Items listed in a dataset
»»

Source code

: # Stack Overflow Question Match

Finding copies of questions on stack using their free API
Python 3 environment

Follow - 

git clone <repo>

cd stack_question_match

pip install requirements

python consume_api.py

««
»»

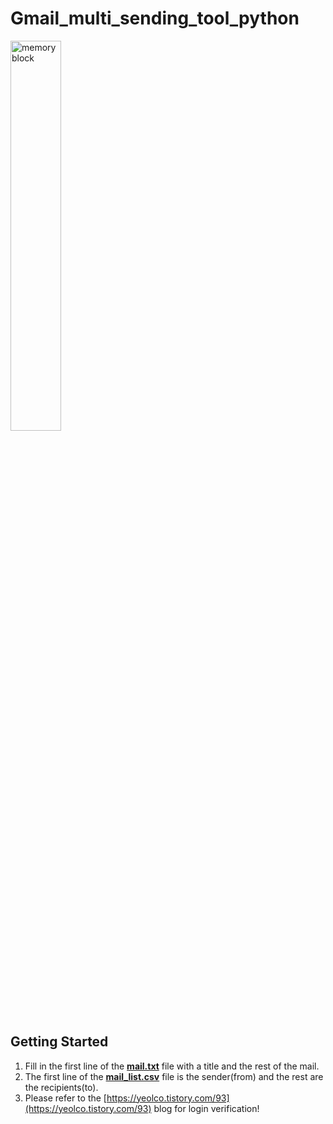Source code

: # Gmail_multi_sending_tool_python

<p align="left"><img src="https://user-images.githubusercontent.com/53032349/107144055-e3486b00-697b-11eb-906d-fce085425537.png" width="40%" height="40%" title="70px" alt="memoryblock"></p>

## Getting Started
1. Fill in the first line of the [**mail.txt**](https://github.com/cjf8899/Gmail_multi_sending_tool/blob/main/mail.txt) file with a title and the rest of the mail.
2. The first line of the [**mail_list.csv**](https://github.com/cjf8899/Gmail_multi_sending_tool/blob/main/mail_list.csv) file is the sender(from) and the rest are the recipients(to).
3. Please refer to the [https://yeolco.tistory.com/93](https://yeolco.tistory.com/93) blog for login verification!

««
»»

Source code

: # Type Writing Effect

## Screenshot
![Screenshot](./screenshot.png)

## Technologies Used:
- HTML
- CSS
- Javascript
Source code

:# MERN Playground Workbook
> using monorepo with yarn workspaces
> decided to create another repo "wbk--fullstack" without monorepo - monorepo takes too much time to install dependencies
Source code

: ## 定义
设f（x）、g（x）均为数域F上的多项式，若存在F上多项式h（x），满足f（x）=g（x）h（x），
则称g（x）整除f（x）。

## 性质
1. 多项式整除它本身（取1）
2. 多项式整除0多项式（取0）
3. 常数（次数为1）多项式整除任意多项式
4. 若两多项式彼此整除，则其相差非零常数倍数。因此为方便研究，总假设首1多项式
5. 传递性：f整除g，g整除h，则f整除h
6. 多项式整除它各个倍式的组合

««

### TO DO
If a line in the data above holds the string "first", report that line.

### ANSWER TO THIS PROBLEM
1. Fill in the first line of the [**mail.txt**](https://github.com/cjf8899/Gmail_multi_sending_tool/blob/main/mail.txt) file with a title and the rest of the mail.
2. The first line of the [**mail_list.csv**](https://github.com/cjf8899/Gmail_multi_sending_tool/blob/main/mail_list.csv) file is the sender(from) and the rest are the recipients(to).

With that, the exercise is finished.